EXERCISE GOAL —
Out of the records below, copy all lines in which the word "diferencial" occurs.

THE RECORDS —

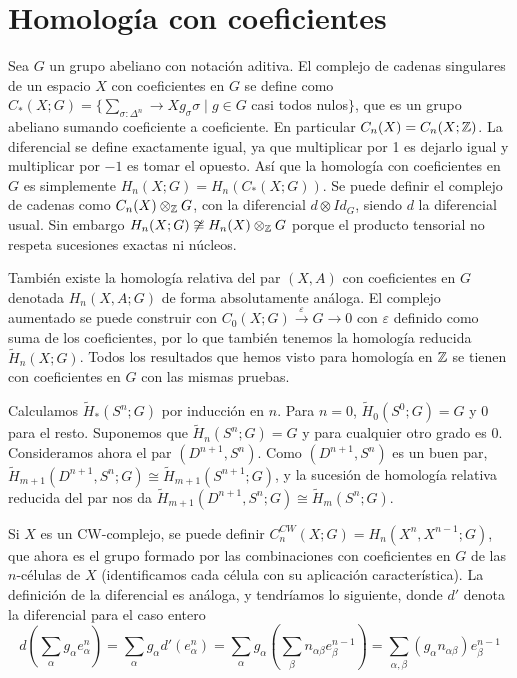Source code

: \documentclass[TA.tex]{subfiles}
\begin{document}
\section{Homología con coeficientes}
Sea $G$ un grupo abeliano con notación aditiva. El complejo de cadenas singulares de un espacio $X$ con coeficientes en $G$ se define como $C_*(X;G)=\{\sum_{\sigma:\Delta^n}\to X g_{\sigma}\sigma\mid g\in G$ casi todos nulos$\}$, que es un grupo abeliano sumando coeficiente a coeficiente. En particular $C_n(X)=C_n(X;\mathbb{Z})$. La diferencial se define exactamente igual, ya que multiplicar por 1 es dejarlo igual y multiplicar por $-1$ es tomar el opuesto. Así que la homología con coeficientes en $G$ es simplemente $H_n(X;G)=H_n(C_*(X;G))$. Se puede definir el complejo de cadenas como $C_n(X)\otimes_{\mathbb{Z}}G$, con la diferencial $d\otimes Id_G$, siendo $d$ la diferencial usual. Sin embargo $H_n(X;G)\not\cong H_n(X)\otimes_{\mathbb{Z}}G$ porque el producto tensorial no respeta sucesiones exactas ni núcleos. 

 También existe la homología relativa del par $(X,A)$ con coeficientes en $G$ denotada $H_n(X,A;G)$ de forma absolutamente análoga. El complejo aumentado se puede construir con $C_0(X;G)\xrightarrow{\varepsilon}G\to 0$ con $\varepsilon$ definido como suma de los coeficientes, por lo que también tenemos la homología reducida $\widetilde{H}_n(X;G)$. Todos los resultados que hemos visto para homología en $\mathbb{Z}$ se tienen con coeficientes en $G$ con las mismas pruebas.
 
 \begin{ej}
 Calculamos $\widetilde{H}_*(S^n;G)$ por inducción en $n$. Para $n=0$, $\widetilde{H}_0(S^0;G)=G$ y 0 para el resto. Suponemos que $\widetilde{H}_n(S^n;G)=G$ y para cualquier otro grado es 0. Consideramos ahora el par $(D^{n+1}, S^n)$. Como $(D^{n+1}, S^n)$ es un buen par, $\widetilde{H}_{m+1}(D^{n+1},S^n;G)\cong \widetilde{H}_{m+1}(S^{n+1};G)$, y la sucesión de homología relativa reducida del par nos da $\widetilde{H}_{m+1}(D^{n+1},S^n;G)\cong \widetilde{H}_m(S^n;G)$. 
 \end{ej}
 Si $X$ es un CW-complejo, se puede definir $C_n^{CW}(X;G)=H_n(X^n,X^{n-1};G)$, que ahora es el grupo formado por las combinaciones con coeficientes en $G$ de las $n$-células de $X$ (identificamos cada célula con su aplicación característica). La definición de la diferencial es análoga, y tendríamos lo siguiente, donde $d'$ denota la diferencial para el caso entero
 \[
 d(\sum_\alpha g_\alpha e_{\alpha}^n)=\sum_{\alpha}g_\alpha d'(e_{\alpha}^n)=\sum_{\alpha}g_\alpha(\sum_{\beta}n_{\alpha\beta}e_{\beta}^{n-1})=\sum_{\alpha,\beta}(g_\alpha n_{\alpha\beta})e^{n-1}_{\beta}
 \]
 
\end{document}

RESPONSE AREA —
Sea $G$ un grupo abeliano con notación aditiva. El complejo de cadenas singulares de un espacio $X$ con coeficientes en $G$ se define como $C_*(X;G)=\{\sum_{\sigma:\Delta^n}\to X g_{\sigma}\sigma\mid g\in G$ casi todos nulos$\}$, que es un grupo abeliano sumando coeficiente a coeficiente. En particular $C_n(X)=C_n(X;\mathbb{Z})$. La diferencial se define exactamente igual, ya que multiplicar por 1 es dejarlo igual y multiplicar por $-1$ es tomar el opuesto. Así que la homología con coeficientes en $G$ es simplemente $H_n(X;G)=H_n(C_*(X;G))$. Se puede definir el complejo de cadenas como $C_n(X)\otimes_{\mathbb{Z}}G$, con la diferencial $d\otimes Id_G$, siendo $d$ la diferencial usual. Sin embargo $H_n(X;G)\not\cong H_n(X)\otimes_{\mathbb{Z}}G$ porque el producto tensorial no respeta sucesiones exactas ni núcleos. 
 Si $X$ es un CW-complejo, se puede definir $C_n^{CW}(X;G)=H_n(X^n,X^{n-1};G)$, que ahora es el grupo formado por las combinaciones con coeficientes en $G$ de las $n$-células de $X$ (identificamos cada célula con su aplicación característica). La definición de la diferencial es análoga, y tendríamos lo siguiente, donde $d'$ denota la diferencial para el caso entero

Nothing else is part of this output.